Count strings in a corpus relative to the number of words

Usage

cas_count_relative(
  corpus,
  pattern,
  text = text,
  group_by = date,
  ignore_case = TRUE,
  fixed = FALSE,
  full_words_only = FALSE,
  pattern_column_name = pattern,
  n_column_name = n,
  locale = "en"
)

Arguments

corpus: A textual corpus as a data frame.
pattern: A character vector of one or more words or strings to be counted.
text: Defaults to text.

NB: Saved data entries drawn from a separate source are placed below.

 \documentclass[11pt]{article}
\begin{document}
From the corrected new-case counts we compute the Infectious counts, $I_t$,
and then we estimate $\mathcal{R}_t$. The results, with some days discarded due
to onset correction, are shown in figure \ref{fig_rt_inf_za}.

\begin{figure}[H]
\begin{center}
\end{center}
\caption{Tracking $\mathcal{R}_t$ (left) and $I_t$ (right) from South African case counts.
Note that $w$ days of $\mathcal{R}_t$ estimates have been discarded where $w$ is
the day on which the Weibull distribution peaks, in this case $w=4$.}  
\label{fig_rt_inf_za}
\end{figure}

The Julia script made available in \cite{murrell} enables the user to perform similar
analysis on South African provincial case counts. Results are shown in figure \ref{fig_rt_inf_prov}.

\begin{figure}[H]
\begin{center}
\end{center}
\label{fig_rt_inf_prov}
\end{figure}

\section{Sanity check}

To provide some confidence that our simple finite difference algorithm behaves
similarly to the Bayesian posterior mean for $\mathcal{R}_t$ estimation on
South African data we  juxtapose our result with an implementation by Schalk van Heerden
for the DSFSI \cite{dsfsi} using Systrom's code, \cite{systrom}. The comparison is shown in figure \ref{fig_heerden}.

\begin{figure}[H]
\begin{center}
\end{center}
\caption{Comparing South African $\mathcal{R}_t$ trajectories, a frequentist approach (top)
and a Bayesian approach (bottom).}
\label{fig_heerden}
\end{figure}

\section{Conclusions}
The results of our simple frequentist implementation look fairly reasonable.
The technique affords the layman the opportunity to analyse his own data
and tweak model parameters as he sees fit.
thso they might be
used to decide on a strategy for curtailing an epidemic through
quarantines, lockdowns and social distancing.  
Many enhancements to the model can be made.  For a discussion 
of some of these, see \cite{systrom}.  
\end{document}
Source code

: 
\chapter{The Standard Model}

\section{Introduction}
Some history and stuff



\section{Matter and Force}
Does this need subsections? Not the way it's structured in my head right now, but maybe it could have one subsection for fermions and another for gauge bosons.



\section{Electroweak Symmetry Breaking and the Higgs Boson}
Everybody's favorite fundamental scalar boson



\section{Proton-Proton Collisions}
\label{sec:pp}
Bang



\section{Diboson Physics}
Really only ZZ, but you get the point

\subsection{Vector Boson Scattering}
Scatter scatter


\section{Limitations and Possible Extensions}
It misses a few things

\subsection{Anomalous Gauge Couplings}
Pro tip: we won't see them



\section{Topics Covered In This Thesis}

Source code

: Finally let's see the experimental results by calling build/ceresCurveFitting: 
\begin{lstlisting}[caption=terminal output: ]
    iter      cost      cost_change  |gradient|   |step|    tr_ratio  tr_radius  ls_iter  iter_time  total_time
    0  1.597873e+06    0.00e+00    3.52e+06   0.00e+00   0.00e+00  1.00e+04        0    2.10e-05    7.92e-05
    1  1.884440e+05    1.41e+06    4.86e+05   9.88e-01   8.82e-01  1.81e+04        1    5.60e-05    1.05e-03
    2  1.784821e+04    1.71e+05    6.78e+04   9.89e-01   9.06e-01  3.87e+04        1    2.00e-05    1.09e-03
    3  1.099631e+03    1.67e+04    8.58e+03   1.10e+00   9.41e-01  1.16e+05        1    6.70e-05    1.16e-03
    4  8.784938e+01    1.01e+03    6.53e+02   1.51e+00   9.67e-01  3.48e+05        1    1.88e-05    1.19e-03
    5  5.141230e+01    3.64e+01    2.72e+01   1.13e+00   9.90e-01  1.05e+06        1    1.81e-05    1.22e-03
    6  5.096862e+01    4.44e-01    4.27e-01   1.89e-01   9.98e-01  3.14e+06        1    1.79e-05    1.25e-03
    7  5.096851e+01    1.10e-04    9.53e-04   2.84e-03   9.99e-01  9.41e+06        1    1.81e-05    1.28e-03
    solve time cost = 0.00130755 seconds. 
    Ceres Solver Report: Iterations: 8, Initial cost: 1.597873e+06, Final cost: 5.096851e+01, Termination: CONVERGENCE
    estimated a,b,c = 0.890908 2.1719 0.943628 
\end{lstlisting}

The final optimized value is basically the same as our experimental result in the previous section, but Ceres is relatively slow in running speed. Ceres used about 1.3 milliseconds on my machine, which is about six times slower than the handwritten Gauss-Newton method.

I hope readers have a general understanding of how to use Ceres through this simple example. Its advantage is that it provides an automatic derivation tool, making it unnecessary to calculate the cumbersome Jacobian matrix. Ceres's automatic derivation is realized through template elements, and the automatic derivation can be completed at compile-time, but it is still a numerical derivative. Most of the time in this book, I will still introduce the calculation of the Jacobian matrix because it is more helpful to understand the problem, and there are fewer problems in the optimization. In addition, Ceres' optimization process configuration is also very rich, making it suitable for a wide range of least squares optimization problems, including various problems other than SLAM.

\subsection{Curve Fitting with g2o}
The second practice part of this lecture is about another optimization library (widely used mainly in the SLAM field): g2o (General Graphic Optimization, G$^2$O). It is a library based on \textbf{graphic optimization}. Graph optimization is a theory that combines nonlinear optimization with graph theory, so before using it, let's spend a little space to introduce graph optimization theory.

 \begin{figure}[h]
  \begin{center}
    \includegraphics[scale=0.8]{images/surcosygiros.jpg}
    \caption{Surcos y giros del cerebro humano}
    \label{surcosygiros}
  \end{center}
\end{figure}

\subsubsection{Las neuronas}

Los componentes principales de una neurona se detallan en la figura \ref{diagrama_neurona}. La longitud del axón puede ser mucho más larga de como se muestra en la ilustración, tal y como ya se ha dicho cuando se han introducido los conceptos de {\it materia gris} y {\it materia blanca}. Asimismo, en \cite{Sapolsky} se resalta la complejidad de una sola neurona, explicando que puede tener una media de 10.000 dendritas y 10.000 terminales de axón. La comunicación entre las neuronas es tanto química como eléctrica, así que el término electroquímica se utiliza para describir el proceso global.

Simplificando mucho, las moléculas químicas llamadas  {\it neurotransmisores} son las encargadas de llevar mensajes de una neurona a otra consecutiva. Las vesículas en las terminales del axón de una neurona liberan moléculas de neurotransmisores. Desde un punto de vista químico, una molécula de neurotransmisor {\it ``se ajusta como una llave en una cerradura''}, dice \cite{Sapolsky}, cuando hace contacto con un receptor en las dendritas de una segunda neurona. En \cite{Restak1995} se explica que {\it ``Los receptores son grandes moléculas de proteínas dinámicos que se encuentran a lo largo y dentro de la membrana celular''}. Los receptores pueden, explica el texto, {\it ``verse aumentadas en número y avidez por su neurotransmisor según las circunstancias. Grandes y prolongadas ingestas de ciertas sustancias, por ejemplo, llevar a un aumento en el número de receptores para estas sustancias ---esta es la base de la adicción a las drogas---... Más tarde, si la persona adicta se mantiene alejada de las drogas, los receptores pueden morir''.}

The unquoted name of the column of the corpus data frame to be used for matching.
group_by: Defaults to NULL. If given, the unquoted name of the column to be used for grouping (e.g. date, or doc_id, or source, etc.)
ignore_case: Defaults to TRUE.
full_words_only: Defaults to FALSE. If FALSE, string is counted even when the it is found in the middle of a word (e.g. if FALSE, "ratio" would be counted as match in the word "irrational").
pattern_column_name: Defaults to 'word'. The unquoted name of the column to be used for the word in the output (if include_string is set to TRUE, as per default).
n_column_name: Defaults to 'n'. The unquoted name of the column to be used for the count in the output.
locale: Locale to be used when ignore_case is set to TRUE. Passed to stringr::str_to_lower, defaults to "en".

Value

A data frame

Examples

if (FALSE) { # \dontrun{
cas_count_relative(
  corpus = corpus,
  pattern = c("dogs", "cats", "horses"),
  text = text,
  group_by = date,
  n_column_name = n
)
} # }